[[ Records for the exercise open ]]
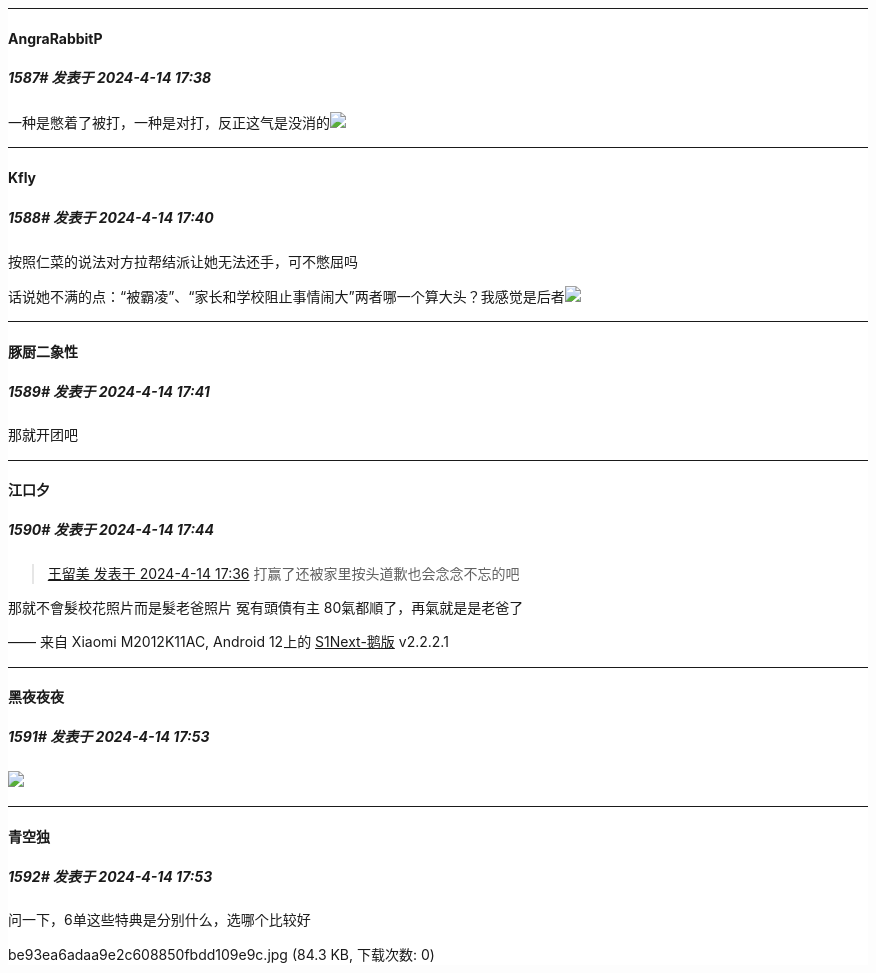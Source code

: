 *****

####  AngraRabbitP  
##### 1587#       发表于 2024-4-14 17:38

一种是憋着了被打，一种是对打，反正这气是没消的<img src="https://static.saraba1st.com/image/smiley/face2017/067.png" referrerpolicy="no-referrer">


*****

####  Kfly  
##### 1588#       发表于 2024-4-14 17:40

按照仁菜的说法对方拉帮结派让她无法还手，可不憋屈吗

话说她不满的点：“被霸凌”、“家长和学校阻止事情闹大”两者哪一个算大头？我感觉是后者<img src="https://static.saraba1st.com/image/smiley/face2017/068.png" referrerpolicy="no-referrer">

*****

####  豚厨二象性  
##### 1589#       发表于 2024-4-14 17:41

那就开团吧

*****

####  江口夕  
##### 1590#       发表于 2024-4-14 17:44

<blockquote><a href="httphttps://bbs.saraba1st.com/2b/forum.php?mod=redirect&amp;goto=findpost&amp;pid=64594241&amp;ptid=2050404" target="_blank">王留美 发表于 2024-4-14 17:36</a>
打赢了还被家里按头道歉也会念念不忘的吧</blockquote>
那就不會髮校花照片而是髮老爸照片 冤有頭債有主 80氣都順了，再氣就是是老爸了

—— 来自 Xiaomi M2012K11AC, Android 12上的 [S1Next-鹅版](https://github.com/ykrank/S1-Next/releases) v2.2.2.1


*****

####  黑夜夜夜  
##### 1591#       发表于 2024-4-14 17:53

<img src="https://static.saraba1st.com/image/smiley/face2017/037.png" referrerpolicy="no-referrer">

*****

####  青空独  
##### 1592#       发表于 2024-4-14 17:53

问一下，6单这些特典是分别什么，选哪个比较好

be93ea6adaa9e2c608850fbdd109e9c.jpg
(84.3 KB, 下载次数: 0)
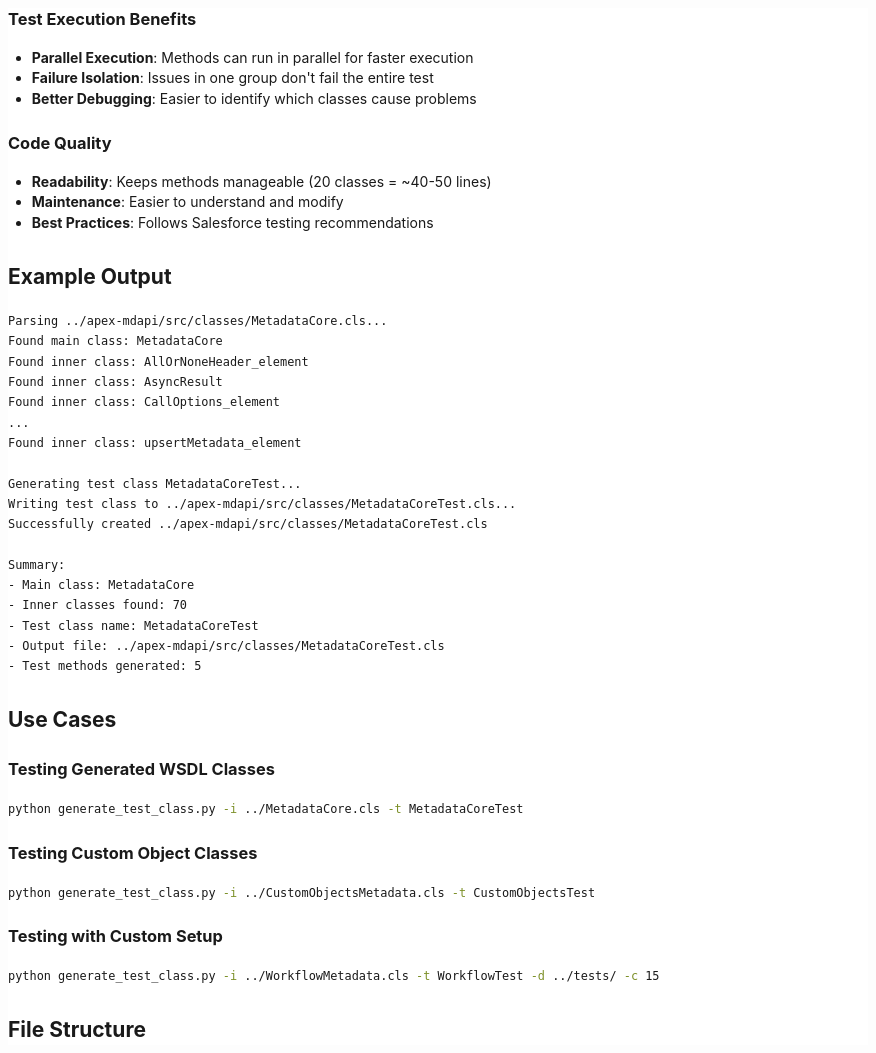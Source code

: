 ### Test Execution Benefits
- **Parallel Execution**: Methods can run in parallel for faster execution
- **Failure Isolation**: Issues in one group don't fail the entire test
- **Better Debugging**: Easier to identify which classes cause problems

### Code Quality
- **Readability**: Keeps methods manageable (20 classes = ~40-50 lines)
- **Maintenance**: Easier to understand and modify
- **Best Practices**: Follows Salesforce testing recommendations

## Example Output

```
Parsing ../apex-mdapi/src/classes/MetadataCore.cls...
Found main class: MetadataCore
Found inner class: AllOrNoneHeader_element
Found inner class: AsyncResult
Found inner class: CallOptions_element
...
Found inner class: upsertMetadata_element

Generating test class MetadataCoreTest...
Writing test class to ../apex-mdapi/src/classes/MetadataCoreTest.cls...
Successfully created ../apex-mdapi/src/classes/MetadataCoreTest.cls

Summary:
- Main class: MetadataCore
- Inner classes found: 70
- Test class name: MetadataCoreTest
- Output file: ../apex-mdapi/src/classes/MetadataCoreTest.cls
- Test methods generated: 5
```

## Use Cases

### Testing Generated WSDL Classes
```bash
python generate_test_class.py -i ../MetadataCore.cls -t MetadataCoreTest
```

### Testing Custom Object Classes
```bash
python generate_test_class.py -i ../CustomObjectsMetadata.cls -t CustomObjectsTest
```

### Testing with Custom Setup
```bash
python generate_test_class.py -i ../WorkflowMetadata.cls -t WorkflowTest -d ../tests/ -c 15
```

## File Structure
[[ Records for the exercise closed ]]
**Work item:**
The string "referrer" marks the lines to copy; report each of them from the data above.

**Response area:**
一种是憋着了被打，一种是对打，反正这气是没消的<img src="https://static.saraba1st.com/image/smiley/face2017/067.png" referrerpolicy="no-referrer">
话说她不满的点：“被霸凌”、“家长和学校阻止事情闹大”两者哪一个算大头？我感觉是后者<img src="https://static.saraba1st.com/image/smiley/face2017/068.png" referrerpolicy="no-referrer">
<img src="https://static.saraba1st.com/image/smiley/face2017/037.png" referrerpolicy="no-referrer">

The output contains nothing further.